Who / ContextValueNote
ATP yield per glucose (aerobically)30-32 ATP15× more efficient per glucose than the lactic pathway
Time to reach steady-state VO2 at moderate intensity2-4 minutesWhy the first minute of every effort is disproportionately anaerobic
Fat vs carbohydrate at LT1 intensity~60-80% fat / 20-40% carbohydrateWhy long low-intensity work builds fat-oxidation capacity
Fat vs carbohydrate at LT2 intensity~10-20% fat / 80-90% carbohydrateAbove threshold, glycogen dominates — and depletes
Typical VO2max improvement over 12 weeks5-15% in trained athletes; 15-25% in beginnersBoth figures assume high-volume aerobic base work
Detraining loss in VO2max5-10% in first 2-3 weeks of complete restThe fastest-decaying of the three systems' capacities
Weekly volume for elite endurance18-30+ hours per week during build blocksRecreational base is 6-10 hours; the gap is why elites are elite
The '80/20' polarized-training split80% sub-LT1 / 20% above-LT2 / minimal middleConsistently outperforms threshold-heavy training in trained endurance populations
  • The aerobic-versus-anaerobic dichotomy is a coaching simplification. Every effort draws on all three systems simultaneously; even a 5-second sprint has a measurable aerobic contribution, and even a 3-hour easy run has small anaerobic contributions during pace changes and hills.
  • Aerobic-system adaptations have the widest individual variation of the three systems. Genetic factors (fibre-type distribution, capillary density, cardiac stroke volume) set both the starting point and the ceiling; two athletes on identical training can end 20-30% apart in aerobic capacity.

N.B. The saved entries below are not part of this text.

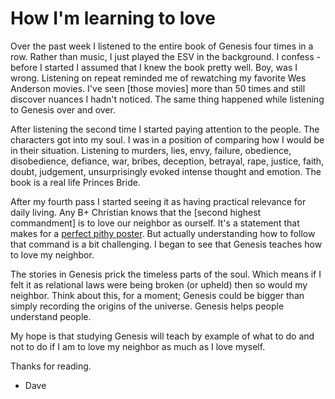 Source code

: # How I'm learning to love

Over the past week I listened to the entire book of Genesis four times in a row. Rather than music, I just played the ESV in the background. I confess - before I started I assumed that I knew the book pretty well. Boy, was I wrong. Listening on repeat reminded me of rewatching my favorite Wes Anderson movies. I've seen [those movies] more than 50 times and still discover nuances I hadn't noticed. The same thing happened while listening to Genesis over and over. 

After listening the second time I started paying attention to the people. The characters got into my soul. I was in a position of comparing how I would be in their situation.  Listening to murders, lies, envy, failure, obedience, disobedience, defiance, war, bribes, deception, betrayal, rape, justice, faith, doubt, judgement, unsurprisingly evoked intense thought and emotion. The book is a real life Princes Bride. 

After my fourth pass I started seeing it as having practical relevance for daily living. Any B+ Christian knows that the [second highest commandment] is to love our neighbor as ourself. It's a statement that makes for a [perfect pithy poster](). But actually understanding how to follow that command is a bit challenging. I began to see that Genesis teaches how to love my neighbor.

The stories in Genesis prick the timeless parts of the soul. 
Which means if I felt it as relational laws were being broken (or upheld) then so would my neighbor. Think about this, for a moment; Genesis could be bigger than simply recording the origins of the universe. Genesis helps people understand people. 

My hope is that studying Genesis will teach by example of what to do and not to do if I am to love my neighbor as much as I love myself.

Thanks for reading.
- Dave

  • Aerobic training is the highest-time-cost of the three systems. Meaningful base development requires substantial weekly volume (6-15 hours for competitive endurance athletes), which is a lifestyle commitment most recreational athletes can't sustain year-round.
  • The 'zone 2 = fat burning' framing common in fitness media is not wrong but is often over-interpreted. Fat-oxidation rates peak somewhere near LT1 (per athlete), but the actual fat-loss / body-composition implications depend far more on total energy balance than on the intensity zone chosen for training.
  • Aerobic capacity decays measurably during any extended layoff. VO2max drops 5-10% in the first 2-3 weeks of complete rest; a 4-6 week layoff can require 6-12 weeks of return work to fully re-establish. This is one of the underappreciated arguments for aerobic training being a year-round low-dose commitment rather than an in-season-only push.
  • Cross-sport aerobic transfer is modality-limited. A cyclist's cycling VO2max does not directly transfer to running VO2max — the mechanical and neural specificity of the modality caps how much aerobic capacity from one sport shows up in another. Central adaptations (cardiac stroke volume) transfer better than peripheral adaptations (muscle-specific mitochondrial density).

The aerobic pathway (glycolysis feeding pyruvate into the citric acid cycle and mitochondrial electron transport chain) was characterised through the mid-20th century (Krebs 1937 for the citric acid cycle; Mitchell 1961 for chemiosmotic ATP synthesis, both Nobel-recognised). Athletic-training applications trace to the Scandinavian work of Åstrand, Saltin, Ekblom, and Karlsson in the 1960s-70s on VO2max, and to Seiler's more recent polarized-training research (Seiler 2010; Stöggl & Sperlich 2014). Central-adaptation research (cardiac stroke-volume improvements, blood-volume expansion) largely traces to Ekblom and Saltin; peripheral-adaptation research (mitochondrial density, capillary-to-fibre ratio, myoglobin content) traces to Holloszy 1967 and subsequent muscle-biopsy studies. The modern consensus (Bassett & Howley 2000 review on VO2max limiters; Joyner & Coyle 2008 on endurance performance) is that central factors set VO2max at the peak-load extreme while peripheral factors dominate at the sustainable-endurance intensities that most training happens at. Afitpilot's practical position: prescribe volume at LT1 for the aerobic base, use LT2 work as a smaller supplementary stimulus (per the polarized model), accept that aerobic development is measured in years rather than blocks, and treat aerobic capacity as the foundation on which the two anaerobic systems ride — not as a separate priority to trade off against strength or power work.